The Air and Space forces of the two sides show an even larger imbalance than those on the ground, and showcase even more why force employment matters. As stated previously, the Empire has a space station the size of a small planet, that can blow up bigger planets. The Rebels have a relatively small space flotilla with a number of small fighters. The biggest thing the Rebels have that the Empire lacks is tactics and a thorough understanding of force employment. Despite all the wonders of technology and obvious intergalactic numerical preponderance, the Empire still left a direct port from the exterior straight to some style of nuclear-powered core--a defect around which the Rebels planned an entire offensive operation.
This is an oversight that the IAF would have loved during Operation Opera in 1981, when they bombed Iraq's nuclear reactor. In any event, the outcomes were the same:
Why does it matter?
The inevitable question. Why go through a science fiction movie to attempt to explain military power theories of the real world? Simple--an outgunned, out-manned force that is technologically outmatched can still fight and win if their underlying theories are correct. The most obvious set of examples of such occurrences come from any number of Arab/Israeli conflicts from the 20th century, and a number of delightful summaries can be found in Kenneth M. Pollack's book Arabs at War: Military Effectiveness, 1948-1991. Contained within the first 150 or so pages are a number of exposes regarding the performances of the Egyptian military in a number of wars against Israel during the latter half of the 20th century. In a number of the conflicts, the Egyptian military possessed a preponderance of then-modern Soviet equipment that was technologically superior to the motley assortment possessed by the Israelis. However, the Israelis consistently beat back their Egyptian foes, in fight of odds that would be thought suicidal to any "Old Theory" adherents.
How were the Israelis able to consistently claim victory? According to Biddle, any "New Theory" modern-system military will consistently come out victorious when faced up against a non-modern-system adversary, even if that adversary possesses the technological or numeric edge. This plays out in any number of wars the Israelis have fought against their admittedly underwhelming neighbors.
Famously, this lop-sided match between the modern system and non-modern system played out in Gulf War 1 and Gulf War 2, prompting many to speculate that it was the cusp of a revolution in military affairs.

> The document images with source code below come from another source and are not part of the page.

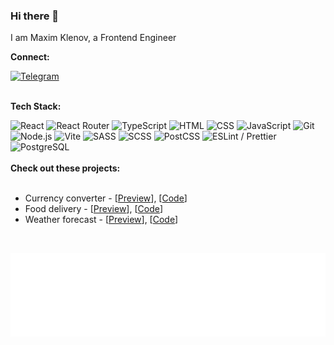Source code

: <h3>Hi there 👋</h3>

<p>I am Maxim Klenov, a Frontend Engineer</p>



<b>Connect:</b>
<div align="left">
  <a href="https://t.me/maxklenov" target="_blank" rel="noopener noreferrer">
    <img src="https://img.shields.io/badge/Telegram-2CA5E0?logo=telegram&logoColor=white" alt="Telegram" />
  </a>
</div>
<br>

<b>Tech Stack:</b>
<div align="left"> 
  <img src="https://img.shields.io/badge/React-20232A?logo=react&logoColor=61DAFB" alt="React" /> 
  <img src="https://img.shields.io/badge/React_Router-CA4245?logo=react-router&logoColor=white" alt="React Router" />
  <img src="https://img.shields.io/badge/TypeScript-3178C6?&logo=typescript&logoColor=white" alt="TypeScript" /> 
  <img src="https://img.shields.io/badge/HTML-E34F26?logo=html5&logoColor=white" alt="HTML" /> 
  <img src="https://img.shields.io/badge/CSS-1572B6?logo=css3&logoColor=white" alt="CSS" /> 
  <img src="https://img.shields.io/badge/JavaScript-F7DC6F?logo=javascript&logoColor=black" alt="JavaScript" /> 
  <img src="https://img.shields.io/badge/Git-F05032?logo=git&logoColor=white" alt="Git" /> 
  <img src="https://img.shields.io/badge/Nodejs-339933?logo=node.js&logoColor=white" alt="Node.js" /> 
  <img src="https://img.shields.io/badge/Vite-646CFF?logo=vite&logoColor=white" alt="Vite" /> 
  <img src="https://img.shields.io/badge/SASS-CC6699?logo=sass&logoColor=white" alt="SASS" /> 
  <img src="https://img.shields.io/badge/SCSS-c6538c?logo=sass&logoColor=white" alt="SCSS" /> 
  <img src="https://img.shields.io/badge/PostCSS-DD3A0A?logo=postcss&logoColor=white" alt="PostCSS" /> 
  <img src="https://img.shields.io/badge/ESLint-4B32C3?logo=eslint&logoColor=white" alt="ESLint / Prettier" /> 
  <img src="https://img.shields.io/badge/PostgreSQL-4169E1?logo=postgresql&logoColor=white" alt="PostgreSQL" /> 
</div>
<br>
<b>Check out these projects:</b>
<ul>
  <br>
  <li>Currency converter - [<a href="https://maxim-klenov.github.io/currency-converter/">Preview</a>], [<a href="https://github.com/maxim-klenov/currency-converter">Code</a>] </li>
  <li>Food delivery - [<a href="https://maxim-klenov.github.io/Restoapp/">Preview</a>], [<a href="https://github.com/maxim-klenov/Restoapp">Code</a>]</li>
  <li>Weather forecast - [<a href="maxim-klenov.github.io/WeatherApp-1/">Preview</a>], [<a href="https://github.com/maxim-klenov/WeatherApp-1">Code</a>]</li>
</ul>
<br>

![Here are my metrics of my habits (when do I code, or what is the most active day of the week)](metrics.plugin.habits.facts.svg)

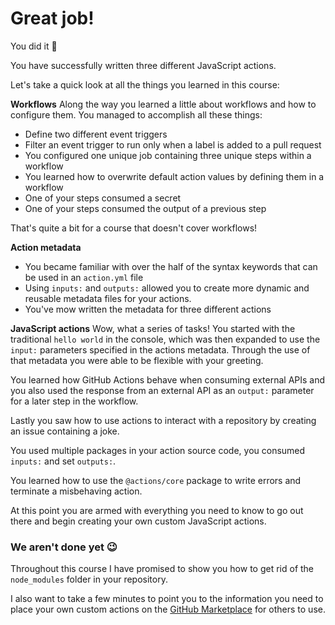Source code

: # Great job!

You did it 🎉

You have successfully written three different JavaScript actions.

Let's take a quick look at all the things you learned in this course:

**Workflows**
Along the way you learned a little about workflows and how to configure them. You managed to accomplish all these things:

- Define two different event triggers
- Filter an event trigger to run only when a label is added to a pull request
- You configured one unique job containing three unique steps within a workflow
- You learned how to overwrite default action values by defining them in a workflow
- One of your steps consumed a secret
- One of your steps consumed the output of a previous step

That's quite a bit for a course that doesn't cover workflows!

**Action metadata**

- You became familiar with over the half of the syntax keywords that can be used in an `action.yml` file
- Using `inputs:` and `outputs:` allowed you to create more dynamic and reusable metadata files for your actions.
- You've mow written the metadata for three different actions

**JavaScript actions**
Wow, what a series of tasks! You started with the traditional `hello world` in the console, which was then expanded to use the `input:` parameters specified in the actions metadata. Through the use of that metadata you were able to be flexible with your greeting.

You learned how GitHub Actions behave when consuming external APIs and you also used the response from an external API as an `output:` parameter for a later step in the workflow.

Lastly you saw how to use actions to interact with a repository by creating an issue containing a joke.

You used multiple packages in your action source code, you consumed `inputs:` and set `outputs:`.

You learned how to use the `@actions/core` package to write errors and terminate a misbehaving action.

At this point you are armed with everything you need to know to go out there and begin creating your own custom JavaScript actions.

### We aren't done yet 😉

Throughout this course I have promised to show you how to get rid of the `node_modules` folder in your repository.

I also want to take a few minutes to point you to the information you need to place your own custom actions on the [GitHub Marketplace](https://github.com/marketplace?type=actions) for others to use.
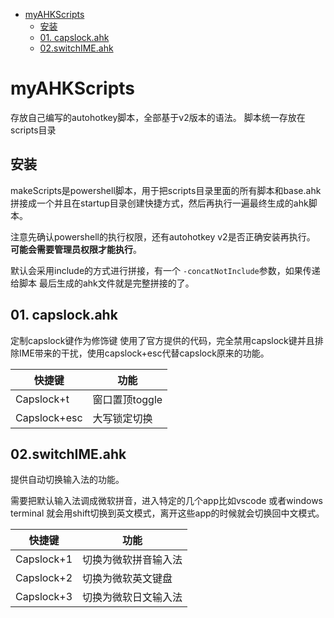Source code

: 
- [myAHKScripts](#myahkscripts)
  - [安装](#安装)
  - [01. capslock.ahk](#01-capslockahk)
  - [02.switchIME.ahk](#02switchimeahk)

# myAHKScripts
存放自己编写的autohotkey脚本，全部基于v2版本的语法。
脚本统一存放在scripts目录

## 安装
makeScripts是powershell脚本，用于把scripts目录里面的所有脚本和base.ahk拼接成一个并且在startup目录创建快捷方式，然后再执行一遍最终生成的ahk脚本。

注意先确认powershell的执行权限，还有autohotkey v2是否正确安装再执行。
**可能会需要管理员权限才能执行**。

默认会采用include的方式进行拼接，有一个 `-concatNotInclude`参数，如果传递给脚本
最后生成的ahk文件就是完整拼接的了。
## 01. capslock.ahk
定制capslock键作为修饰键
使用了官方提供的代码，完全禁用capslock键并且排除IME带来的干扰，使用capslock+esc代替capslock原来的功能。

|快捷键|功能|
|---|---|
|Capslock+t|窗口置顶toggle|
|Capslock+esc|大写锁定切换|

## 02.switchIME.ahk
提供自动切换输入法的功能。

需要把默认输入法调成微软拼音，进入特定的几个app比如vscode 或者windows terminal 就会用shift切换到英文模式，离开这些app的时候就会切换回中文模式。

|快捷键|功能|
|---|---|
|Capslock+1|切换为微软拼音输入法|
|Capslock+2|切换为微软英文键盘|
|Capslock+3|切换为微软日文输入法|

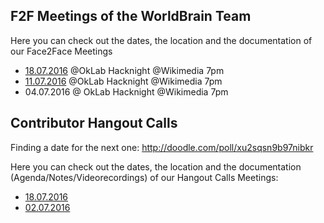 ## F2F Meetings of the WorldBrain Team

Here you can check out the dates, the location and the documentation of our Face2Face Meetings

 - [18.07.2016](https://public.etherpad-mozilla.org/p/WorldBrain-Hacknight-18-07-16) @OkLab Hacknight @Wikimedia 7pm
 - [11.07.2016](https://public.etherpad-mozilla.org/p/WorldBrain-Hacknight-11-07-16) @OkLab Hacknight @Wikimedia 7pm
 - 04.07.2016 @ OkLab Hacknight @Wikimedia 7pm
 
 
## Contributor Hangout Calls

Finding a date for the next one: http://doodle.com/poll/xu2sqsn9b97nibkr

Here you can check out the dates, the location and the documentation (Agenda/Notes/Videorecordings) of our Hangout Calls Meetings:
 - [18.07.2016](https://public.etherpad-mozilla.org/p/WorldBrain_Team_Meeting_2) 
 - [02.07.2016](https://public.etherpad-mozilla.org/p/WorldBrain_Team_Meeting_1)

Biddle implies that the technological advancement demonstrated in the Gulf Wars is merely a result of the modern system's merging with the latest technology, rather than a full-scale revolution. In Gulf War 1 there were USMC tankers plodding around in outdated M60 tanks rather than the newest M1 Abrams. These armored columns were technologically outdated according to "Old Theory" adherents, and still dominated the battlefield because they had a better system of force employment.
While an reactive-armor plated M60 astride a dirt mound might not be as theatrically pleasing as snowbound pack mules, anachronistic trench warfare, and space battles culminating in an exploding moon-sized object, when viewed in the framework of Biddle's theories on Military Power, they can all do justice in showcasing the versatility and "galactic" truth of the primacy of force employment in the modern system.